O fato é que a discussão ganhou corpo, e tanto melhor que assim seja. Afinal,  o Código Civil é o corpo de leis mais rente à vida, compartilhando aquilo que o genial PONTES DE MIRANDA havia dito acerca do processo civil. Natural, portanto, que as pessoas em geral, juristas ou não, devam compreender em que a sua vida poderá mudar, se o projeto deixar de ser projeto e passar a ser o nosso novo Código Civil.
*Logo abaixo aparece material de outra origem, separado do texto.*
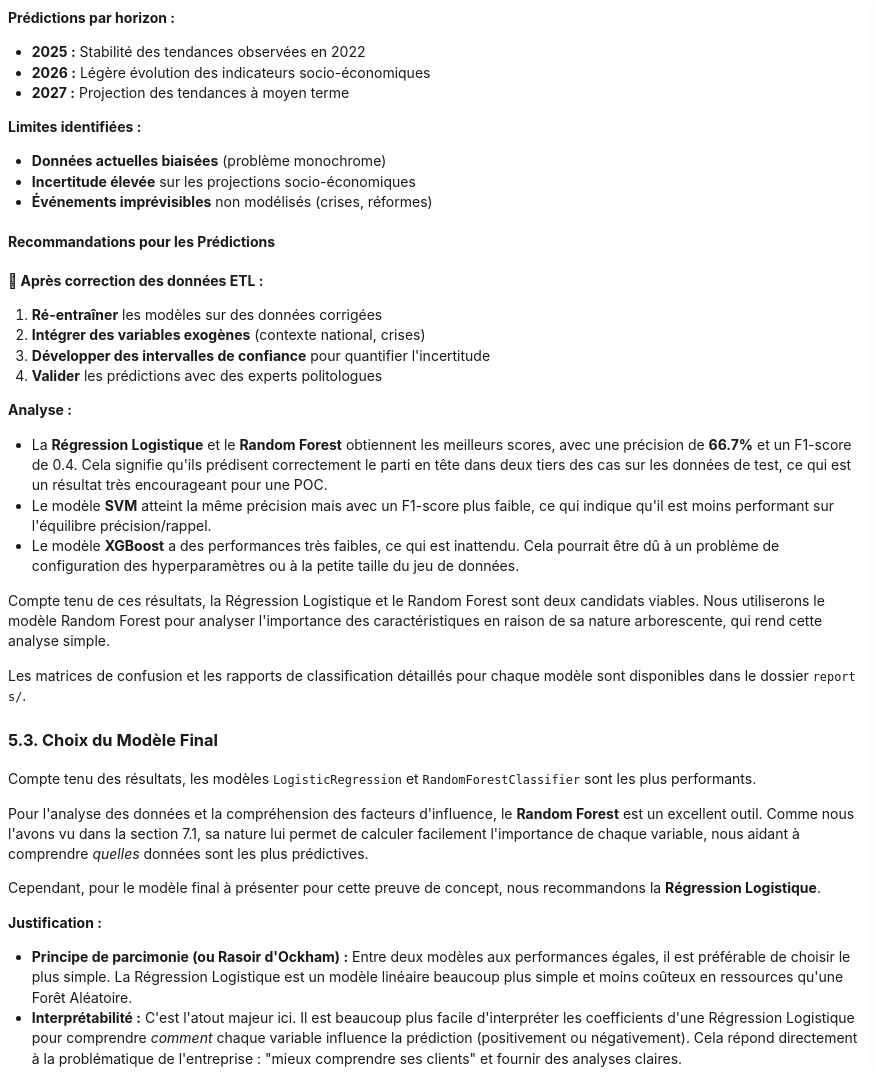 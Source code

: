 **Prédictions par horizon :**
- **2025 :** Stabilité des tendances observées en 2022
- **2026 :** Légère évolution des indicateurs socio-économiques
- **2027 :** Projection des tendances à moyen terme

**Limites identifiées :**
- **Données actuelles biaisées** (problème monochrome)
- **Incertitude élevée** sur les projections socio-économiques
- **Événements imprévisibles** non modélisés (crises, réformes)

#### Recommandations pour les Prédictions

**🔧 Après correction des données ETL :**
1. **Ré-entraîner** les modèles sur des données corrigées
2. **Intégrer des variables exogènes** (contexte national, crises)
3. **Développer des intervalles de confiance** pour quantifier l'incertitude
4. **Valider** les prédictions avec des experts politologues

**Analyse :**
*   La **Régression Logistique** et le **Random Forest** obtiennent les meilleurs scores, avec une précision de **66.7%** et un F1-score de 0.4. Cela signifie qu'ils prédisent correctement le parti en tête dans deux tiers des cas sur les données de test, ce qui est un résultat très encourageant pour une POC.
*   Le modèle **SVM** atteint la même précision mais avec un F1-score plus faible, ce qui indique qu'il est moins performant sur l'équilibre précision/rappel.
*   Le modèle **XGBoost** a des performances très faibles, ce qui est inattendu. Cela pourrait être dû à un problème de configuration des hyperparamètres ou à la petite taille du jeu de données.

Compte tenu de ces résultats, la Régression Logistique et le Random Forest sont deux candidats viables. Nous utiliserons le modèle Random Forest pour analyser l'importance des caractéristiques en raison de sa nature arborescente, qui rend cette analyse simple.

Les matrices de confusion et les rapports de classification détaillés pour chaque modèle sont disponibles dans le dossier `reports/`.

### 5.3. Choix du Modèle Final

Compte tenu des résultats, les modèles `LogisticRegression` et `RandomForestClassifier` sont les plus performants.

Pour l'analyse des données et la compréhension des facteurs d'influence, le **Random Forest** est un excellent outil. Comme nous l'avons vu dans la section 7.1, sa nature lui permet de calculer facilement l'importance de chaque variable, nous aidant à comprendre *quelles* données sont les plus prédictives.

Cependant, pour le modèle final à présenter pour cette preuve de concept, nous recommandons la **Régression Logistique**.

**Justification :**
*   **Principe de parcimonie (ou Rasoir d'Ockham) :** Entre deux modèles aux performances égales, il est préférable de choisir le plus simple. La Régression Logistique est un modèle linéaire beaucoup plus simple et moins coûteux en ressources qu'une Forêt Aléatoire.
*   **Interprétabilité :** C'est l'atout majeur ici. Il est beaucoup plus facile d'interpréter les coefficients d'une Régression Logistique pour comprendre *comment* chaque variable influence la prédiction (positivement ou négativement). Cela répond directement à la problématique de l'entreprise : "mieux comprendre ses clients" et fournir des analyses claires.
Poderíamos discutir aqui uma série de proposições que poderão causar importante influxo sobre as situações da vida quotidiana em seu aspecto jurídico. Poderíamos assim discutir sobre como o projeto encara o princípio da boa-fé, como ele está a mexer na ordem de vocação hereditária, ou ainda como a vida contratual pode ser importantemente afetada pelo projeto.

Mas a questão que aqui se propõe sobrepaira àquilo que forma a  estrutura desse projeto. Devemos assinar, pois, o seguinte: o nosso Direito Civil é o reflexo do Poder Econômico? Esse aspecto guarda direta relação com uma profunda alteração que o projeto do Código Civil traz ao tratar do poder hermenêutico que é concedido aos juízes em face de conceitos indeterminados.

Esse tema, aliás, tem merecido da opinião pública uma acentuada carga de preocupação, o que se justifica, seja porque a ampliação do poder hermenêutico aos juízes não é da tradição de nossa legislação no campo do Direito Civil, seja em virtude dos riscos que se podem lobrigar, considerando que os procedentes jurisprudenciais tornaram-se vinculantes, a ponto mesmo de se sobreporem à norma legal, obrigando os juízes a aplicarem-nos.

Daí o tema que se propõe à reflexão: o nosso Direito Civil é, ou pretende ser o reflexo do poder econômico? Esse âmbito de abordagem, importante observar,  não é novo na filosofia em geral e se deve creditar aos filósofos alemães uma primeira tomada de consciência acerca de como a legislação civil é a mais propensa a que os interesses econômicos possam invadir um terreno que a rigor não lhes seria próprio.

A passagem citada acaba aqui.